Italic functional RTL Non-Latin Scripts in MS Office Apps

To keep it simple, let us say we have an Arabic and Latin typeface in Regular, Italic, Bold, and Bold Italic styles. It was decided to make the Arabic Italic slant to the left with the flow of the Arabic script RTL while keeping the Latin slanting to the right with the LTR direction.

The Arabic and Latin character sets exist in the same file.

The Italic style is linked to the Regular as the Italic for the Regular.
The Bold Italic is linked to the Regular as the Bold & Italic of the Regular.

For the Latin, all work well with the rendering of the correct styles and the link to the B and the I buttons. The correct Italic, Bold, and Bold Italic work.

For the Arabic, the Bold works well, but the Italic and Bold Italic don’t render the correct Arabic Italic letters and instead, a slanted version of the normal Arabic appears.

Screenshot attached for clarification.

Is there a need to add any custom parameters for the Arabic Italic style to inform MS Office Apps to use the drawn Italic Arabic instead of slanting the Normal Arabic?

Is there a way to solve this problem while keeping both scripts in the same font?
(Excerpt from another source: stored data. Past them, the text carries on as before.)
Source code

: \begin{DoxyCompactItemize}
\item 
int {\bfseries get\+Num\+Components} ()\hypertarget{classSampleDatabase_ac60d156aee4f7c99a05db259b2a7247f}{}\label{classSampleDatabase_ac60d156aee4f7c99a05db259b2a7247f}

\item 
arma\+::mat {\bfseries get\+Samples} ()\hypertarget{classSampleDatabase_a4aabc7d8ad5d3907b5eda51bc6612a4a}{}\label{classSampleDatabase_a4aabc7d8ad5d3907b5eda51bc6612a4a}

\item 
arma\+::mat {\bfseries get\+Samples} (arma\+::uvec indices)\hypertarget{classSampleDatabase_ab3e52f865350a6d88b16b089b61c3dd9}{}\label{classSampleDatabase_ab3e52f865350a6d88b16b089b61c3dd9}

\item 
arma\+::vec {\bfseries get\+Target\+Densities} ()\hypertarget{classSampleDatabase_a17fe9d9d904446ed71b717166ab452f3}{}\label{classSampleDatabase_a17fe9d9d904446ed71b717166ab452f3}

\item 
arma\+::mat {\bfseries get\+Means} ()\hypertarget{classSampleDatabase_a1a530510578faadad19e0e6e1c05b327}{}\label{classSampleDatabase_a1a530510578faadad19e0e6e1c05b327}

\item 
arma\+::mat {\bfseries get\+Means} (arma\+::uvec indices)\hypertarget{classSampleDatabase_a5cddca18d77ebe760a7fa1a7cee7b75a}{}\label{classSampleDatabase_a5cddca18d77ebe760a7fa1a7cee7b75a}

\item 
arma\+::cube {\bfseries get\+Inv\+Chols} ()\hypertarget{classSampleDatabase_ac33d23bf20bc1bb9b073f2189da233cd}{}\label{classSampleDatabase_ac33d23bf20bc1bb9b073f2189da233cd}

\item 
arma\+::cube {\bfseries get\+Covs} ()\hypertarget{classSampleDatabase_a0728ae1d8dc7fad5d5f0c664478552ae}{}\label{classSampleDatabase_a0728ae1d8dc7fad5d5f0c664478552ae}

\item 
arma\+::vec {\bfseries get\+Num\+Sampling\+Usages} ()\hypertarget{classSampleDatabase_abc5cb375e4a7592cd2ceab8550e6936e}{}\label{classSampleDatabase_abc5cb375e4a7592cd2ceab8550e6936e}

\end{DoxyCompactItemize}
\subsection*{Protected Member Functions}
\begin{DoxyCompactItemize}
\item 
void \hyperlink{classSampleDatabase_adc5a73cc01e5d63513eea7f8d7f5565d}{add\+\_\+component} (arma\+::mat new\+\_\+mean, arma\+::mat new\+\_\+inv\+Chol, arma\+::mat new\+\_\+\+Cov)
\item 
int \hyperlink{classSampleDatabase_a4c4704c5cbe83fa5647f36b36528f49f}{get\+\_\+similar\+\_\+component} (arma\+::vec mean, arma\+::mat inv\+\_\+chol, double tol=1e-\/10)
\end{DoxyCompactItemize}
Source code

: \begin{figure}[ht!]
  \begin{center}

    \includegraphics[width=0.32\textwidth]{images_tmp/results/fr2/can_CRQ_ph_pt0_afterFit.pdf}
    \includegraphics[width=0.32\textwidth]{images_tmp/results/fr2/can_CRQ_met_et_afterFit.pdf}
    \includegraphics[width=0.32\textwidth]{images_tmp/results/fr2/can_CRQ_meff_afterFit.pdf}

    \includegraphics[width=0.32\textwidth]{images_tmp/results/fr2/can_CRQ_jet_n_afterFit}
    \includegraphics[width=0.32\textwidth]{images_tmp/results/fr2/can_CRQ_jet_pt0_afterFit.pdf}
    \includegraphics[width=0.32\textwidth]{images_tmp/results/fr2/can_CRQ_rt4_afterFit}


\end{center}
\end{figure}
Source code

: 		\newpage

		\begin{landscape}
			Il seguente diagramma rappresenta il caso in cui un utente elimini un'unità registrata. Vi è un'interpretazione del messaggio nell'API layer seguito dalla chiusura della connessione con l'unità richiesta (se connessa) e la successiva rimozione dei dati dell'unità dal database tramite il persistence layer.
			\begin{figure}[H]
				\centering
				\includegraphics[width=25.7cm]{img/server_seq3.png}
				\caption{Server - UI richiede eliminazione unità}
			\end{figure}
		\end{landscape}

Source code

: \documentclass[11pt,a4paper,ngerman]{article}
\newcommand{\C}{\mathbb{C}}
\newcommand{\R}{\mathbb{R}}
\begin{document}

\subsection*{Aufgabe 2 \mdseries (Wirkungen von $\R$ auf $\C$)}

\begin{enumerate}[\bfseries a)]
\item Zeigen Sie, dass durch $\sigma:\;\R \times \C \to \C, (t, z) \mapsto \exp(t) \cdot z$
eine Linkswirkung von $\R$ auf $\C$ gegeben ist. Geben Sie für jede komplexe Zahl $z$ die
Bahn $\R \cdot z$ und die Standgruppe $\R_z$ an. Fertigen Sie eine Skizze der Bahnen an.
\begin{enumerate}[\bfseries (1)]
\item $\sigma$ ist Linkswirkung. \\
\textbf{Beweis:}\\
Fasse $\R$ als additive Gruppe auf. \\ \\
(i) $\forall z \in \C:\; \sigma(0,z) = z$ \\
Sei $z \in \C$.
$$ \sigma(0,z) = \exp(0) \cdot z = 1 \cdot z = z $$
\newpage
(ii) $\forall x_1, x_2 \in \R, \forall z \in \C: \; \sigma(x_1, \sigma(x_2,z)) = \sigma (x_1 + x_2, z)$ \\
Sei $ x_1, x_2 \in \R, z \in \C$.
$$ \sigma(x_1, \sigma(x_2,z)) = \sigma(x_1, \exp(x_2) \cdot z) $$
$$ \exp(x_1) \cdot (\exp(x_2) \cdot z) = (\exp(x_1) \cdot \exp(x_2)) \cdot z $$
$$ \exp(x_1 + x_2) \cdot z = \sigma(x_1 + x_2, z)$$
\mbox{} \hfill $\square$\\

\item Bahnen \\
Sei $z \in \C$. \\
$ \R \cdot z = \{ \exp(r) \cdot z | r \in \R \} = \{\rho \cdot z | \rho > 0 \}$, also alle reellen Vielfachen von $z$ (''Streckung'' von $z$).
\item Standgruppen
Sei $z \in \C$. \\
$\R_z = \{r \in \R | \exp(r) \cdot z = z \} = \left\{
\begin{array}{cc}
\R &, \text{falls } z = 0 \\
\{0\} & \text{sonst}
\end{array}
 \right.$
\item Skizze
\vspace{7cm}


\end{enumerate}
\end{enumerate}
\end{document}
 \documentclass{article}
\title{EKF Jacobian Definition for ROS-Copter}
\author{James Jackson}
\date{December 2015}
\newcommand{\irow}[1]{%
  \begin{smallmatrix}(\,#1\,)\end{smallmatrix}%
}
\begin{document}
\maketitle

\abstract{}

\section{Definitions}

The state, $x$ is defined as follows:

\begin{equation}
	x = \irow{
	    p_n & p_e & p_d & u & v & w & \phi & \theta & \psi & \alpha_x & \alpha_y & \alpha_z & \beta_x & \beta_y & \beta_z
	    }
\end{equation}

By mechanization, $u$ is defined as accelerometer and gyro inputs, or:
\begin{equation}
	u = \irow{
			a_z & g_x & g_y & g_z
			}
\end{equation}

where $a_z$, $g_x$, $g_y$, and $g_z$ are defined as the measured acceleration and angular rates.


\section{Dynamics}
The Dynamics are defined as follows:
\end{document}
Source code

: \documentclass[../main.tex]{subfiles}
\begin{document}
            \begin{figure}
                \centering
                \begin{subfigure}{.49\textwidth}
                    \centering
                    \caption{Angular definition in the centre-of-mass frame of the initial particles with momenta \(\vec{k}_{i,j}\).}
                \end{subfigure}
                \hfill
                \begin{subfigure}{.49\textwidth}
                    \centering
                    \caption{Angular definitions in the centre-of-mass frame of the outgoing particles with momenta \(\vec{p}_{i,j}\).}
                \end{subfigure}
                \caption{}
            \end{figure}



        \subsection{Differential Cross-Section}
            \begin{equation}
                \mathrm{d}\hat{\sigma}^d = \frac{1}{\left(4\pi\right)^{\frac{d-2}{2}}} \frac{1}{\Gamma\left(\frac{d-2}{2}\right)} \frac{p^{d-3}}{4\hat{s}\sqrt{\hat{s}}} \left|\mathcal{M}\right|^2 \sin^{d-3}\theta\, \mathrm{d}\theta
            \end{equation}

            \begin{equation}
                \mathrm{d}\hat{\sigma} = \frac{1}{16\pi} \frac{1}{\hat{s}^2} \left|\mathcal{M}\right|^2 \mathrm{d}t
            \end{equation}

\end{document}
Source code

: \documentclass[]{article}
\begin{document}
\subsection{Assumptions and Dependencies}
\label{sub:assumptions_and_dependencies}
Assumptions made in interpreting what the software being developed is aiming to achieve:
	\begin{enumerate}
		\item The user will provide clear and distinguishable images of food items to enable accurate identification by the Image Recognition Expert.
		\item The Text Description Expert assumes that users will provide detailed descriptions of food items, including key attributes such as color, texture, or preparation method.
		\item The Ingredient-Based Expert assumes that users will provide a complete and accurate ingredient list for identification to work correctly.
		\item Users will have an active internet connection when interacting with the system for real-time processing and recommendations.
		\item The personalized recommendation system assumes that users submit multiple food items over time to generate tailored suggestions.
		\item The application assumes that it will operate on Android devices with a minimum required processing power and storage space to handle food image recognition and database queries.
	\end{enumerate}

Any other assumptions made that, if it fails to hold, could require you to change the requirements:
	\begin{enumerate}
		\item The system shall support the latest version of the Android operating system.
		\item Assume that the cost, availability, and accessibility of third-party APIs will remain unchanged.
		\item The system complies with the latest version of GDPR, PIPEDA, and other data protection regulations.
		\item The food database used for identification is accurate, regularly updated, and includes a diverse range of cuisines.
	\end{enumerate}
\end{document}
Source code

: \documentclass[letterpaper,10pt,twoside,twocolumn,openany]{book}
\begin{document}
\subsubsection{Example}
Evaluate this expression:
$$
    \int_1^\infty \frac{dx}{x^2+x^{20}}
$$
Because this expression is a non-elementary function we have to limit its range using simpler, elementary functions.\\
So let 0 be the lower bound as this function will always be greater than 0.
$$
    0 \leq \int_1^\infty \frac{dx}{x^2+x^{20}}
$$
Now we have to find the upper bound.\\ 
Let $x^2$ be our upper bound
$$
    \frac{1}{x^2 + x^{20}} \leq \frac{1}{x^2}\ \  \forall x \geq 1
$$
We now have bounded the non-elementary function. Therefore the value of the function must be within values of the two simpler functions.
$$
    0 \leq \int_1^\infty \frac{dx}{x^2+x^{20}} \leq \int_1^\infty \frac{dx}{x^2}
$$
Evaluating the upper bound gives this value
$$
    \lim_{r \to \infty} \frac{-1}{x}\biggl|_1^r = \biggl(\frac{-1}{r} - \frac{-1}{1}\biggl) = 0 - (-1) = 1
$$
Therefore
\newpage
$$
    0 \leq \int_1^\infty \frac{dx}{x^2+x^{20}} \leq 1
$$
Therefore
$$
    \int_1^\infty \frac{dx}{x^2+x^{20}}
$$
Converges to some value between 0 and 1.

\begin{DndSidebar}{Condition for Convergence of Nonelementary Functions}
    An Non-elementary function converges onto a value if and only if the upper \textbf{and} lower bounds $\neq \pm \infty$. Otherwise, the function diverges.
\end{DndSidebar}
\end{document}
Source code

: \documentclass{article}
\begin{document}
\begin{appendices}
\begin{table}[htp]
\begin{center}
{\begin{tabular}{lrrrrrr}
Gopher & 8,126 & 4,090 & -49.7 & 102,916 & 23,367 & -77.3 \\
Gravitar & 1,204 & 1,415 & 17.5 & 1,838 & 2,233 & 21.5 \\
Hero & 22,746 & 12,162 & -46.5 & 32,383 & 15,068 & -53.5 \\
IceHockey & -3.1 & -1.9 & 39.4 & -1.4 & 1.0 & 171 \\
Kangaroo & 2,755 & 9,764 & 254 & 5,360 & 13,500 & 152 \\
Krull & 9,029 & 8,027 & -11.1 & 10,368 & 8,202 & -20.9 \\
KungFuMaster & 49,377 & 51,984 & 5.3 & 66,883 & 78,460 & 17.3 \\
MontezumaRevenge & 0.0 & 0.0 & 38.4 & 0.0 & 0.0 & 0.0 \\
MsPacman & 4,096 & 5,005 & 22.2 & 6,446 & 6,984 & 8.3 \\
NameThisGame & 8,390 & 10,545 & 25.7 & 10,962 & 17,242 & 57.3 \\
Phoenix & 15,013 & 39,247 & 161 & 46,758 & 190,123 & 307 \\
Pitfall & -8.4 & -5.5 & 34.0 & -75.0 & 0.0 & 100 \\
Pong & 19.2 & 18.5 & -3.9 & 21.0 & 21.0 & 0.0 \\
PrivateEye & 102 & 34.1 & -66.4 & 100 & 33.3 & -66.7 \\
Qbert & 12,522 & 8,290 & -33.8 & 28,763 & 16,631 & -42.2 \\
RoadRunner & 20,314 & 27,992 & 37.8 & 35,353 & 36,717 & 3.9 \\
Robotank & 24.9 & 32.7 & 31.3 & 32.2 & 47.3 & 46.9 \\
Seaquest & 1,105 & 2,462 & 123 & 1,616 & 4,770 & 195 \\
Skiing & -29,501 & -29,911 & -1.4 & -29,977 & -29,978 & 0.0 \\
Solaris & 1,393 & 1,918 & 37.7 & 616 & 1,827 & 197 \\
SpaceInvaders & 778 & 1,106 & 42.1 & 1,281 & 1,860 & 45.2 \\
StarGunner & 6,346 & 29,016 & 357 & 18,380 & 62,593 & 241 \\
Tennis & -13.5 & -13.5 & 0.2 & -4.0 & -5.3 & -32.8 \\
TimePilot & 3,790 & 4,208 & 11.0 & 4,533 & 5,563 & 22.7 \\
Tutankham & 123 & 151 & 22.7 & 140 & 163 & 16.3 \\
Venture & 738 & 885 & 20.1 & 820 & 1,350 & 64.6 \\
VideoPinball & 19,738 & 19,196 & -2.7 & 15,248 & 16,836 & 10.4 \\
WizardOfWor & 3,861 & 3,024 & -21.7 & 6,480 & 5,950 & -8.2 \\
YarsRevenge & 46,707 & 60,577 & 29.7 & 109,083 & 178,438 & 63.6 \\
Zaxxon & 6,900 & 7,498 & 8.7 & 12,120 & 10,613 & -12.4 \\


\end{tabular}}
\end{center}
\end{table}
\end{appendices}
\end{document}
Or the only way is the split the Arabic from the Latin and give it a name different than Italic and not to link the Italic to the Normal style?

Additional info, for styles that are not Regular and Bold, like Light or SemiBold, the correct Italic Arabic for the styles appear is selected manually from the styles menu and the “I” button is deactivated after.

Thank you in advance for any suggestions.

Does it work correctly if you split it into two fonts?

This is MS Office problem, they are forcing this artificial slanted effect. even their own fonts like segoe and Calibri, you’ll find that their italics styles do not contain real italic arabic glyphs. rather, they are using their office specific artificial slanted effect on the arabic glyphs inside the regular one.
its applicable on any font.

I have not found any Original MS arabic fonts shipped with real italic glyphs.

Splitting the files and keeping the Italic linked to the Regular doesn’t fix it.
Unlinking the Italic to the Regular fixes it though the user has to unclick the “I” button which is automatically activated by MS Office Apps.
Why does MS Office keep activating the “I” automatically even if the Italic is not linked to the Regular?

I also tried to give it different names to see if I can trick MS Office not to activate the “I”, but didn’t work. I tried Slanted, Cursive, Freehand, Informal, etc… but for some reason, it still knows that these are italics. Maybe it is from the italic angle input.

Is there is a way to make MS Office not activate the “I” automatically?

It might look at the italic angle or the “isItalic” bit.

Placing the “Italic Angle” value to 0° removed the automatic activation of the “I”.
So this solves it.
Will the italic styles functioning properly though with the spacing and kerning even if the angle is placed at 0°?

What about the “isItalic” bit?
Where can I activate or deactivate that in Glyphs?

The spacing and kerning is fine. The slanted sidebearings are only calculated for the UI.

Amiri has an Arabic and Latin that slant in the opposite directions, it used to work on MS Office but it was a while since I last tested it and I can’t test it now. Can you check if it works for you? If it does then it might give you a hint why your font is not working as expected.

I have downloaded Amiri and tried to test it in MS Word.
Same problem. In the slanted, then Arabic is being slanted to the right from the upright instead of placing the true Slanted Arabic which is slanted to the left.

I guess it broke at some point then, it was a while since I tested this on MS Office. FWIW, other Windows applications seem to handle this just fine.

Please report this to Microsoft. The font people there are listeing to stuff like this. And sometimes they even can get it fixed :wink: I would ask @aaronbell or Rob McKaughan?

1 Like

I’ve reached out to Si over at Office to see if he has any ideas. Meanwhile, if you could message me your contact info, I’ll put you in touch directly so you can share your font file with him for investigation.

I suspect that it might just be a font linking issue, but don’t really know if there’s any special behind-the-scenes behaviors of Word with Arabic.

I am testing on MS Word Version 15.32. I don’t have the new Office 365.